La construcción de un sentimiento de identidad suficientemente bueno en la adolescencia conlleva el trabajo de integración de múltiples aspectos personales. Los funcionamientos narcisistas son normales en la adolescencia, con ellos el o la adolescente intenta proteger su todavía precario sentimiento de identidad. El adolescente puede confrontarse con el adulto no sólo para liberarse de su tutela y ponerse a prueba sin ella, sino también para regular su contacto con unas limitaciones que todavía le sean difíciles de soportar. Es el otro el “ignorante”, el “equivocado”, el “cobarde”, el “débil”. Cuando los adultos que acompañan este momento no se encuentran suficientemente en forma pueden tolerar mal esta confrontación, la forma en la que se sienten tratados, y entrar en una batalla intentando doblegar sus actitudes. O deprimirse aumentando el sentimiento de culpa del adolescente

Estrategias narcisistas pueden entonces ser utilizadas como forma de salvar las incoherencias o fuertes contradicciones que el adolescente siente tener, lo que puede vivir como excesiva discontinuidad y fragmentación en su experiencia de sí mismo, la carencia de autoestima, la vergüenza, la culpa o la sensación de no sentirse suficientemente real y despersonalizado. Diferentes representaciones idealizadas sobre el propio self proporcionan entonces vivencias ortopédicas para paliar el malestar que un proceso de construcción de la identidad más creativo y complejo no puede resolver. Esto puede suceder de forma más burda o más sofisticada, con mayor o menor conexión con elementos de realidad y con diferentes grados de contribución de fantasías omnipotentes (Tió, 2010). Si en la equivalencia simbólica es la realidad la que se impone a la representación de la que no se puede diferenciar suficientemente, aquí es la representación ideal la que se impone a una realidad que será negada si no se ajusta a ella. La ceguera del narcisismo está determinada por la confusión entre creencia y conocimiento que el psicoanalista Ronald Britton (1995) describió tan claramente, haciendo que el sujeto no vea más allá de lo que cree estar viendo.

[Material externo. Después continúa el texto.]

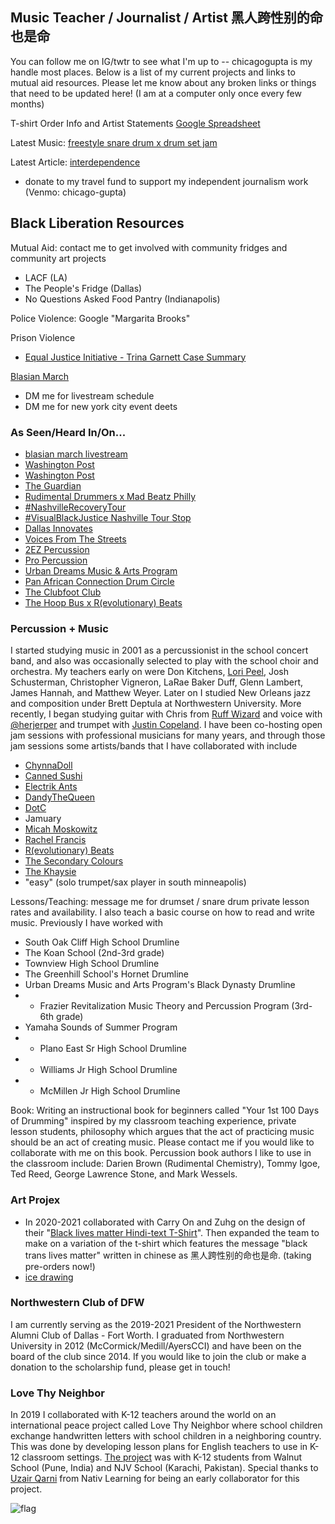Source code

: ## Music Teacher / Journalist / Artist 黑人跨性别的命也是命

You can follow me on IG/twtr to see what I'm up to -- chicagogupta is my handle most places. Below is a list of my current projects and links to mutual aid resources. Please let me know about any broken links or things that need to be updated here! (I am at a computer only once every few months)

T-shirt Order Info and Artist Statements [Google Spreadsheet](https://docs.google.com/spreadsheets/d/1nYBclRxTiNo__USvah7Bc5OFCAkqwDIKJJDHlQlE5io/edit#gid=1680437150)

Latest Music: [freestyle snare drum x drum set jam](https://www.instagram.com/p/CM9-mYcH9yR/)

Latest Article: [interdependence](https://chicagogupta.medium.com/)

* donate to my travel fund to support my independent journalism work (Venmo: chicago-gupta)

## Black Liberation Resources

Mutual Aid: contact me to get involved with community fridges and community art projects 
+ LACF (LA)
+ The People's Fridge (Dallas)
+ No Questions Asked Food Pantry (Indianapolis)

Police Violence: Google "Margarita Brooks"

Prison Violence
+ [Equal Justice Initiative - Trina Garnett Case Summary](https://eji.org/cases/trina-garnett/)

[Blasian March](https://www.instagram.com/blasianmarch/)
+ DM me for livestream schedule
+ DM me for new york city event deets


### As Seen/Heard In/On...
+ [blasian march livestream](https://www.instagram.com/tv/CKzvS2HAW9F/) 
+ [Washington Post](https://www.washingtonpost.com/politics/2021/02/04/virginia-may-abolish-death-penalty-theres-racist-history-why-few-jurisdictions-use-it-most/)
+ [Washington Post](https://www.washingtonpost.com/opinions/the-death-penalty-is-in-the-death-throes/2021/02/05/e332c23e-67cb-11eb-8c64-9595888caa15_story.html)
+ [The Guardian](https://www.theguardian.com/us-news/2021/jan/23/biden-democrats-death-row-sentences-prisoner)
+ [Rudimental Drummers x Mad Beatz Philly](https://www.instagram.com/p/CDj7xNCA75N/)
+ [#NashvilleRecoveryTour](https://www.instagram.com/p/CDmrIOYgICQ/)
+ [#VisualBlackJustice Nashville Tour Stop](https://www.instagram.com/p/CM9-mYcH9yR/)
+ [Dallas Innovates](https://dallasinnovates.com/voices-chirag-gupta-reinventing-the-k-12-classroom-in-2020/)
+ [Voices From The Streets](https://www.voicesfromthestreets.org/)
+ [2EZ Percussion](https://www.instagram.com/p/B_8XxIVgS5z/)
+ [Pro Percussion](https://www.youtube.com/watch?v=FVFJuaCJlPQ)
+ [Urban Dreams Music & Arts Program](https://www.instagram.com/p/CC7buRYnFuY/)
+ [Pan African Connection Drum Circle](https://www.instagram.com/tv/CI0s2uGl4iZ/)
+ [The Clubfoot Club](https://clubfootclub.org/stories/bilateral-clubfoot-born-1989/)
+ [The Hoop Bus x R(evolutionary) Beats](https://www.instagram.com/p/CET3UexH8ll/)


### Percussion + Music

I started studying music in 2001 as a percussionist in the school concert band, and also was occasionally selected to play with the school choir and orchestra. My teachers early on were Don Kitchens, [Lori Peel](https://www.turrentinejacksonmorrow.com/obituaries/lori-peel-42317), Josh Schusterman, Christopher Vigneron, LaRae Baker Duff, Glenn Lambert, James Hannah, and Matthew Weyer. Later on I studied New Orleans jazz and composition under Brett Deptula at Northwestern University. More recently, I began studying guitar with Chris from [Ruff Wizard](https://www.ruffwizard.com/) and voice with [@herjerper](https://www.tiktok.com/@herjerper?) and trumpet with [Justin Copeland](http://justincopelandmusic.com/). I have been co-hosting open jam sessions with professional musicians for many years, and through those jam sessions some artists/bands that I have collaborated with include 

+ [ChynnaDoll](https://www.instagram.com/chynnadolltm/)
+ [Canned Sushi](https://www.instagram.com/sushi_in_a_can/)
+ [Electrik Ants](https://www.instagram.com/electrikants/)
+ [DandyTheQueen](https://www.instagram.com/dandythequeen/)
+ [DotC](https://soundcloud.com/dawn-of-the-computer)
+ Jamuary
+ [Micah Moskowitz](https://www.instagram.com/micah_moskowitz/)
+ [Rachel Francis](https://www.instagram.com/rachelfrancismusic/)
+ [R(evolutionary) Beats](https://www.instagram.com/r.beats_/)
+ [The Secondary Colours](https://www.instagram.com/p/BwDK-DPHHnR/)
+ [The Khaysie](https://www.instagram.com/p/CMp5AdPhFu_/)
+ "easy" (solo trumpet/sax player in south minneapolis)

Lessons/Teaching: message me for drumset / snare drum private lesson rates and availability. I also teach a basic course on how to read and write music. Previously I have worked with 
+ South Oak Cliff High School Drumline
+ The Koan School (2nd-3rd grade)
+ Townview High School Drumline
+ The Greenhill School's Hornet Drumline
+ Urban Dreams Music and Arts Program's Black Dynasty Drumline
+ + Frazier Revitalization Music Theory and Percussion Program (3rd-6th grade)
+ Yamaha Sounds of Summer Program
+ + Plano East Sr High School Drumline
+ + Williams Jr High School Drumline
+ + McMillen Jr High School Drumline

Book: Writing an instructional book for beginners called "Your 1st 100 Days of Drumming" inspired by my classroom teaching experience, private lesson students, philosophy which argues that the act of practicing music should be an act of creating music. Please contact me if you would like to collaborate with me on this book. Percussion book authors I like to use in the classroom include: Darien Brown (Rudimental Chemistry), Tommy Igoe, Ted Reed, George Lawrence Stone, and Mark Wessels.

### Art Projex

+ In 2020-2021 collaborated with Carry On and Zuhg on the design of their "[Black lives matter Hindi-text T-Shirt](https://carryonthreads.com/product/black-lives-matter-hindi-text-t-shirt/)". Then expanded the team to make on a variation of the t-shirt which features the message "black trans lives matter" written in chinese as 黑人跨性别的命也是命. (taking pre-orders now!)
+ [ice drawing](https://www.instagram.com/p/CKJpWDvnD9y/)


### Northwestern Club of DFW

I am currently serving as the 2019-2021 President of the Northwestern Alumni Club of Dallas - Fort Worth. I graduated from Northwestern University in 2012 (McCormick/Medill/AyersCCI) and have been on the board of the club since 2014. If you would like to join the club or make a donation to the scholarship fund, please get in touch!

### Love Thy Neighbor

In 2019 I collaborated with K-12 teachers around the world on an international peace project called Love Thy Neighbor where school children exchange handwritten letters with school children in a neighboring country. This was done by developing lesson plans for English teachers to use in K-12 classroom settings.  [The project](https://www.facebook.com/walnutedu/posts/2436345716437948) was with K-12 students from Walnut School (Pune, India) and NJV School (Karachi, Pakistan). Special thanks to [Uzair Qarni](https://www.linkedin.com/public-profile/in/uqarni?) from Nativ Learning for being an early collaborator for this project.

![flag](https://pbs.twimg.com/media/EkyEwkbVgAAWP78?format=png)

El refugio en las representaciones idealizadas que el narcisismo exige está en relación inversamente proporcional a la calidad de los sistemas de reconocimiento que la sociedad y las relaciones ofrecen al sujeto. Tal como he recordado en trabajos anteriores (Tió, 2021) en su “teoría del reconocimiento” Axel Honneth (2000), filósofo y sociólogo considerado como una de las figuras más importantes de llamada tercera generación de la Escuela de Frankfurt, describe los tres tipos de praxis social que considera son formas de reconocimiento. Es una categorización que ayuda a apreciar las consecuencias que para la adolescencia la fallida de estos sistemas puede tener. En primer lugar, el amor, que se constituye con la relación primaria entre los cuidadores y el hijo y que le permite al sujeto poder “estar solo “, articular su cuerpo de modo autónomo y expresar con confianza sus necesidades y sentimientos. A esta forma de reconocimiento le corresponde la forma negativa del menosprecio, que va desde la violación física a la psíquica, abarcando también las diferentes formas de maltrato o tortura. En segundo lugar, la praxis social del derecho. Esta forma de reconocimiento consiste en la concesión de determinados privilegios y prerrogativas al sujeto, pero en tanto que miembro del concepto universal de persona. De este modo, el sujeto es reconocido como un legislador potencial en relación con el derecho en cuestión y, por lo tanto, como una persona que puede autolegislarse moral y jurídicamente. La negación de esta forma de reconocimiento es la desposesión, que no sólo implica la exclusión de determinados privilegios sino también la deprivación de la autoimagen. Es decir que conlleva que el sujeto se perciba a sí mismo como alguien sin capacidades morales y sin autonomía. Y una tercera forma de reconocimiento, que denomina solidaridad. Se trata de una serie de prácticas sociales orientadas a que el sujeto perciba determinadas cualidades suyas como valiosas en función del logro de objetivos colectivos considerados como relevantes. La forma que corresponde a su privación es la deshonra, que sufren normalmente los miembros de aquellos grupos que son socialmente marginados o percibidos como extraños en relación con la cultura dominante.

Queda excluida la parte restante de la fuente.